1Naaman, commander of the army of the king of Syria, was a great man with his master and in high favor, because by him the Lord had given victory to Syria. He was a mighty man of valor, but he was a leper. 2Now the Syrians on one of their raids had carried off a little girl from the land of Israel, and she worked in the service of Naaman’s wife. 3She said to her mistress, “Would that my lord were with the prophet who is in Samaria! He would cure him of his leprosy.” 4So Naaman went in and told his lord, “Thus and so spoke the girl from the land of Israel.” 5And the king of Syria said, “Go now, and I will send a letter to the king of Israel.”

So he went, taking with him ten talents of silver, six thousand shekels£ of gold, and ten changes of clothes. 6And he brought the letter to the king of Israel, which read, “When this letter reaches you, know that I have sent to you Naaman my servant, that you may cure him of his leprosy.” 7And when the king of Israel read the letter, he tore his clothes and said, “Am I God, to kill and to make alive, that this man sends word to me to cure a man of his leprosy?
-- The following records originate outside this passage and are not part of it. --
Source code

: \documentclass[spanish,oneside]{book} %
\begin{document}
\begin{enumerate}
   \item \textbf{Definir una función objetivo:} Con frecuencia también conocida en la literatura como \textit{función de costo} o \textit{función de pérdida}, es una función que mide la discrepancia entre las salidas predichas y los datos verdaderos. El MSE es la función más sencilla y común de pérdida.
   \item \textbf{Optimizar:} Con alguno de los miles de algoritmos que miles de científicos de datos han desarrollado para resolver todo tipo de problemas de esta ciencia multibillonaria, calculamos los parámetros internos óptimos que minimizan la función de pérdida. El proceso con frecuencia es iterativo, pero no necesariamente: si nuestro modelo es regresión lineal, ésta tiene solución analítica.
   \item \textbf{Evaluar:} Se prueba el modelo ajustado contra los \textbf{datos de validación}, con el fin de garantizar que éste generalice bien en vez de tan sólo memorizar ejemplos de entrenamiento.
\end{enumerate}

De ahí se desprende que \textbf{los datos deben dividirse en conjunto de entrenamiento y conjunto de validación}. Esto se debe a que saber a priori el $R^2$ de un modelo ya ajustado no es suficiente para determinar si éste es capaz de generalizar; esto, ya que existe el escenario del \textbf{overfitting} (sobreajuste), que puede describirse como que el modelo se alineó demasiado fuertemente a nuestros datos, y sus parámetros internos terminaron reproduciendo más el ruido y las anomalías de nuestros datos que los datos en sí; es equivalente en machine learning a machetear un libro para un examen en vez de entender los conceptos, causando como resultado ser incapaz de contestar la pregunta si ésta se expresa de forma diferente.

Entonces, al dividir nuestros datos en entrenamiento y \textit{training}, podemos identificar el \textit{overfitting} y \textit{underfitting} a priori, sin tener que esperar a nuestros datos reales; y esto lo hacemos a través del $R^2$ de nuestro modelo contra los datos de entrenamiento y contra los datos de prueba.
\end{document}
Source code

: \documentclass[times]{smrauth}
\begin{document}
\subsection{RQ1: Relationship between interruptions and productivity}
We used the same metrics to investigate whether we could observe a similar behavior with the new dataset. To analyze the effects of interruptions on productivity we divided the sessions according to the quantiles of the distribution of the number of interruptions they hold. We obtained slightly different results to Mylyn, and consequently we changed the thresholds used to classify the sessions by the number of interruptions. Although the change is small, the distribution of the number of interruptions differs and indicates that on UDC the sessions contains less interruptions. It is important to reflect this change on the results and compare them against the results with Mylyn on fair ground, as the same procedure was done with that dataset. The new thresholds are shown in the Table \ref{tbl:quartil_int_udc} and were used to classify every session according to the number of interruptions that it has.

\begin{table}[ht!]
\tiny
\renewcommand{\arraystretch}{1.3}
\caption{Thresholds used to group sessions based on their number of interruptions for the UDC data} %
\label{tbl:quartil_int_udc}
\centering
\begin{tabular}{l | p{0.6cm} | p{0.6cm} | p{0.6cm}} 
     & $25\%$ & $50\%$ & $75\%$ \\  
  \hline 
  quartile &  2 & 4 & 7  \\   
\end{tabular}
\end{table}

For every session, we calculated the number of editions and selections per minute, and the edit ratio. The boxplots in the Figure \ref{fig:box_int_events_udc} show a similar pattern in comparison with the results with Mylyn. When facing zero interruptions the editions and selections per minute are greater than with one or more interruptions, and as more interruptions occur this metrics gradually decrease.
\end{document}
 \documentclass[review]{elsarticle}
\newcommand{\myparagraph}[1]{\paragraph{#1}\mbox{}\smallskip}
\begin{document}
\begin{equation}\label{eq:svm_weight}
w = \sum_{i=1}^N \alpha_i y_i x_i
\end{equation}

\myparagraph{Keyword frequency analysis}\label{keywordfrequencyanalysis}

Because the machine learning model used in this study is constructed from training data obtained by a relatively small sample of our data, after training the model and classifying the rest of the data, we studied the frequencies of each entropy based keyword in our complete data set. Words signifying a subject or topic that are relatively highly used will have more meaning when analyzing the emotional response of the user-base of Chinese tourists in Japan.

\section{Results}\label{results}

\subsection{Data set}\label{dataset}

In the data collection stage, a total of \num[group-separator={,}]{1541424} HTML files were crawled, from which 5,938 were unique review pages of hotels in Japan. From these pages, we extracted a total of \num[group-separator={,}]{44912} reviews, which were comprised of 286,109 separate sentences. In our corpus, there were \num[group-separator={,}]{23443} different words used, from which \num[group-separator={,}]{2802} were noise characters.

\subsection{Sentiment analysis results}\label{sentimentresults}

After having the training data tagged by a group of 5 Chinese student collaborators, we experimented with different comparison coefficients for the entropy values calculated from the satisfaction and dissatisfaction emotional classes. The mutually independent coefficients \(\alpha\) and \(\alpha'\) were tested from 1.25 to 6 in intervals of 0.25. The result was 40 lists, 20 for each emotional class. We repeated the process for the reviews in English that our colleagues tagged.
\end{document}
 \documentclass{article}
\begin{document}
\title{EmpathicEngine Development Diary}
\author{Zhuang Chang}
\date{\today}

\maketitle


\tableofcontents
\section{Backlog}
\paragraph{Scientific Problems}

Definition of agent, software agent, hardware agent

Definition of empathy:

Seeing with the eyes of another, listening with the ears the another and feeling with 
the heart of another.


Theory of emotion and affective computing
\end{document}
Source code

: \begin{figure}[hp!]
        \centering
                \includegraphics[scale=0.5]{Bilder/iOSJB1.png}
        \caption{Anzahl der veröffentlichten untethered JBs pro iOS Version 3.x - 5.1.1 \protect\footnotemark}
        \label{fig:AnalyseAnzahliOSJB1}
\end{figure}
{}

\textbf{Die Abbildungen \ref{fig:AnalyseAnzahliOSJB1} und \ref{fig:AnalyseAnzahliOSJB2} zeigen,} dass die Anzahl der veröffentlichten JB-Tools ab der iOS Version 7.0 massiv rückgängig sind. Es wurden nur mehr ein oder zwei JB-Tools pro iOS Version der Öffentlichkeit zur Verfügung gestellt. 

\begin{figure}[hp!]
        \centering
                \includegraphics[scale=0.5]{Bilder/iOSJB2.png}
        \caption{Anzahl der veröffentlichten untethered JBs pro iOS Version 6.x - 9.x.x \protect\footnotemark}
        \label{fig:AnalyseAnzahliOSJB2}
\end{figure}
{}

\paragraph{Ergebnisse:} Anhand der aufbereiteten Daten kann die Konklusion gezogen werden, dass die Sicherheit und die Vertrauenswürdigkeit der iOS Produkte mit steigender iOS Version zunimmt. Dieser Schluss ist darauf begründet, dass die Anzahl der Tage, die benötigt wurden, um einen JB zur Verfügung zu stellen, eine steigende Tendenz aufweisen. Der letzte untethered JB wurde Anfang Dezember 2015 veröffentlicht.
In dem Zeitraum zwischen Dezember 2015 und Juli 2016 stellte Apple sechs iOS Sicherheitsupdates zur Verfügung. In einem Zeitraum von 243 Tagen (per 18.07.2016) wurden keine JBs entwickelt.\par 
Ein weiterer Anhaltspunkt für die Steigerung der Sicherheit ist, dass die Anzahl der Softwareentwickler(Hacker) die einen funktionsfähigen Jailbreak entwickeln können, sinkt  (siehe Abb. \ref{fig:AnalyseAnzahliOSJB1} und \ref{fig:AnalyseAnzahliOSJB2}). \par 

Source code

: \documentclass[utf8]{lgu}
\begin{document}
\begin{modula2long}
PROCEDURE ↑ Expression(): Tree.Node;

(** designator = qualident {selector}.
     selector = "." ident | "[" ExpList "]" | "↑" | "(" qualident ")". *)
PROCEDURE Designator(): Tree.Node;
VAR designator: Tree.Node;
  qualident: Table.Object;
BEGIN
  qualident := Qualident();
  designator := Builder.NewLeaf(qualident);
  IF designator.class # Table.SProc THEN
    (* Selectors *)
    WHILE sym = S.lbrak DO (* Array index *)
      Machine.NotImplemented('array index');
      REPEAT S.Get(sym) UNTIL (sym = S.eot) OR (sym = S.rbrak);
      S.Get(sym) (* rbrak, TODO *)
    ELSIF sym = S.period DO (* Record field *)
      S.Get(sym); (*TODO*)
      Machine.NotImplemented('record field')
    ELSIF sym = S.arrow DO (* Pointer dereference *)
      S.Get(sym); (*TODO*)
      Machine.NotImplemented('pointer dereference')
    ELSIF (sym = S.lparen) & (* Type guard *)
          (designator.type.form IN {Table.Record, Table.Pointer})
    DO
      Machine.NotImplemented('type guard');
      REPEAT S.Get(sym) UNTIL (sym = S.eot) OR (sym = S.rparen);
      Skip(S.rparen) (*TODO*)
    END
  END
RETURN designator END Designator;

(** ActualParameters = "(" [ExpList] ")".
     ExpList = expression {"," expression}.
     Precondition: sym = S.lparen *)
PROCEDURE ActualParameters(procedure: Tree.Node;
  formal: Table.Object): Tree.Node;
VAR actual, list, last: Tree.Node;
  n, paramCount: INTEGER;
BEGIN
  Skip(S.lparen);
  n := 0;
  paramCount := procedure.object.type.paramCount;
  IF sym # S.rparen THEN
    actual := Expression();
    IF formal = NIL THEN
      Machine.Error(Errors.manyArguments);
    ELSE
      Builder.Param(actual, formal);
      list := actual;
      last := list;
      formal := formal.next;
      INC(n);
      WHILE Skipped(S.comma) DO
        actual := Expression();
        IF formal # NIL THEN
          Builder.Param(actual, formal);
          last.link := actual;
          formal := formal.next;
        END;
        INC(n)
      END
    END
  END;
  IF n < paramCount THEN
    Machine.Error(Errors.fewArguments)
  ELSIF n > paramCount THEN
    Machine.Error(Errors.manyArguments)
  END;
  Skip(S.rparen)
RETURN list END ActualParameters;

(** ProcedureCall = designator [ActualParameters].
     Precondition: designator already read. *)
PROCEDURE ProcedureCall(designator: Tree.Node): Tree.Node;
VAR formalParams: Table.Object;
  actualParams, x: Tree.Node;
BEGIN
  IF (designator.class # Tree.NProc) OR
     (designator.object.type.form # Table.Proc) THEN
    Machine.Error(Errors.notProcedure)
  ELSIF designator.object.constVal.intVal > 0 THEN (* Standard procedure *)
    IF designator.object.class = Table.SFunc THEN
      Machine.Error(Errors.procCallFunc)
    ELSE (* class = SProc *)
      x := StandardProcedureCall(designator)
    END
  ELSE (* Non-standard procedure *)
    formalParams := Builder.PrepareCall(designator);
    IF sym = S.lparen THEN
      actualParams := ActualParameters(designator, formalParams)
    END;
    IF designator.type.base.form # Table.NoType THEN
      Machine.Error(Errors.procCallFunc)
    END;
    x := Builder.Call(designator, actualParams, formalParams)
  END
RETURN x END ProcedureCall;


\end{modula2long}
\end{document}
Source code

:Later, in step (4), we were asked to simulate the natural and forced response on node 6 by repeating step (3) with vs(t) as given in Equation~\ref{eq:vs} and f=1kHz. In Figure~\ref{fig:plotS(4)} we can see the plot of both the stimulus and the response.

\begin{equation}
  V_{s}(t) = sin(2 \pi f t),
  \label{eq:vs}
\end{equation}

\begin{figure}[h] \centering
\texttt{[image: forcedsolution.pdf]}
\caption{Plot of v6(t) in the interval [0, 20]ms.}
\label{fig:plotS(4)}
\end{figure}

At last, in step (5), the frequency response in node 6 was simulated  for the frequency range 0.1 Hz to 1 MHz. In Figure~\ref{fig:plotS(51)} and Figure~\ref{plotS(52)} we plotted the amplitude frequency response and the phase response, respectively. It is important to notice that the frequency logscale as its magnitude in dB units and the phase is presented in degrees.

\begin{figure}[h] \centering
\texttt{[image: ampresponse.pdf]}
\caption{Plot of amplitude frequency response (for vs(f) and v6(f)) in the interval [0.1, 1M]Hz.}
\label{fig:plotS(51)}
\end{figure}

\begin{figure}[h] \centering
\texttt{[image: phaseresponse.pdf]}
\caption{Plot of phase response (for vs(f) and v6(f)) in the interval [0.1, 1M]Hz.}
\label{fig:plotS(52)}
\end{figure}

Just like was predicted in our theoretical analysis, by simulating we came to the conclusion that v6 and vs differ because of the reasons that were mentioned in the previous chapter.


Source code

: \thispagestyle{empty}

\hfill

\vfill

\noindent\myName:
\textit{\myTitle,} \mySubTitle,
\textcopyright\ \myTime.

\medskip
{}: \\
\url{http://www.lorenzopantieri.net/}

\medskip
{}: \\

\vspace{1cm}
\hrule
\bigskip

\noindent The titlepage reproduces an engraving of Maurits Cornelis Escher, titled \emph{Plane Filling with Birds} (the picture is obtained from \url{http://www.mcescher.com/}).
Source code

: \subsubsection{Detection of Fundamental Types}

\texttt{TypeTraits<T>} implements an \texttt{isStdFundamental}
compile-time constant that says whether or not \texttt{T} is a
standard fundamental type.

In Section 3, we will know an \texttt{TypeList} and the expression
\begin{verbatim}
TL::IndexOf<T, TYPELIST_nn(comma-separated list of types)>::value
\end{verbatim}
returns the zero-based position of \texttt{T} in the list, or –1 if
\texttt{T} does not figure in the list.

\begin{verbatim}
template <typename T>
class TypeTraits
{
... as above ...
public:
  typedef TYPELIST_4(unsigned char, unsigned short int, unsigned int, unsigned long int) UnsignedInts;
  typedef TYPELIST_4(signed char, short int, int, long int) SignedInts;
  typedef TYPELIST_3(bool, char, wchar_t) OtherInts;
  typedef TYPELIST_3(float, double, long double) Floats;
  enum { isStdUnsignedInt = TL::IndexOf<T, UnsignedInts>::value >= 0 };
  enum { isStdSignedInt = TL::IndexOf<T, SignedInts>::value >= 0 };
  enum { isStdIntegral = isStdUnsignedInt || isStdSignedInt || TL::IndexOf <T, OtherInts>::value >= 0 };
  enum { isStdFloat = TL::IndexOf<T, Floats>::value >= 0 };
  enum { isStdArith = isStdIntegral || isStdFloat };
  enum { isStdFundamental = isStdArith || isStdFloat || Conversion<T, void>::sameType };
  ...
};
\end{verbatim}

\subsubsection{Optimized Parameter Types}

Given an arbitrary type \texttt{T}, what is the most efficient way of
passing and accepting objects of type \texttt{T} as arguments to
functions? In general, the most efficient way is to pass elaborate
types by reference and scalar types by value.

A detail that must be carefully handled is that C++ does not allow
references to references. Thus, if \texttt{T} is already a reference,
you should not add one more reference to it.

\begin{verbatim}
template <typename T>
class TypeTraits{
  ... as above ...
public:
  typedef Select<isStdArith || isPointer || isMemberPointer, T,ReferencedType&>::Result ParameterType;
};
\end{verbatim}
Only consider, and see how he is seeking a quarrel with me.”

8But when Elisha the man of God heard that the king of Israel had torn his clothes, he sent to the king, saying, “Why have you torn your clothes? Let him come now to me, that he may know that there is a prophet in Israel.” 9So Naaman came with his horses and chariots and stood at the door of Elisha’s house. 10And Elisha sent a messenger to him, saying, “Go and wash in the Jordan seven times, and your flesh shall be restored, and you shall be clean.” 11But Naaman was angry and went away, saying, “Behold, I thought that he would surely come out to me and stand and call upon the name of the Lord his God, and wave his hand over the place and cure the leper. 12Are not Abana£ and Pharpar, the rivers of Damascus, better than all the waters of Israel? Could I not wash in them and be clean?” So he turned and went away in a rage. 13But his servants came near and said to him, “My father, it is a great word the prophet has spoken to you; will you not do it? Has he actually said to you, ‘Wash, and be clean’?” 14So he went down and dipped himself seven times in the Jordan, according to the word of the man of God, and his flesh was restored like the flesh of a little child, and he was clean.

15Then he returned to the man of God, he and all his company, and he came and stood before him. And he said, “Behold, I know that there is no God in all the earth but in Israel; so accept now a present from your servant.” 16But he said, “As the Lord lives, before whom I stand, I will receive none.” And he urged him to take it, but he refused. 17Then Naaman said, “If not, please let there be given to your servant two mules’ load of earth, for from now on your servant will not offer burnt offering or sacrifice to any god but the Lord. 18In this matter may the Lord pardon your servant: when my master goes into the house of Rimmon to worship there, leaning on my arm, and I bow myself in the house of Rimmon, when I bow myself in the house of Rimmon, the Lord pardon your servant in this matter.” 19He said to him, “Go in peace.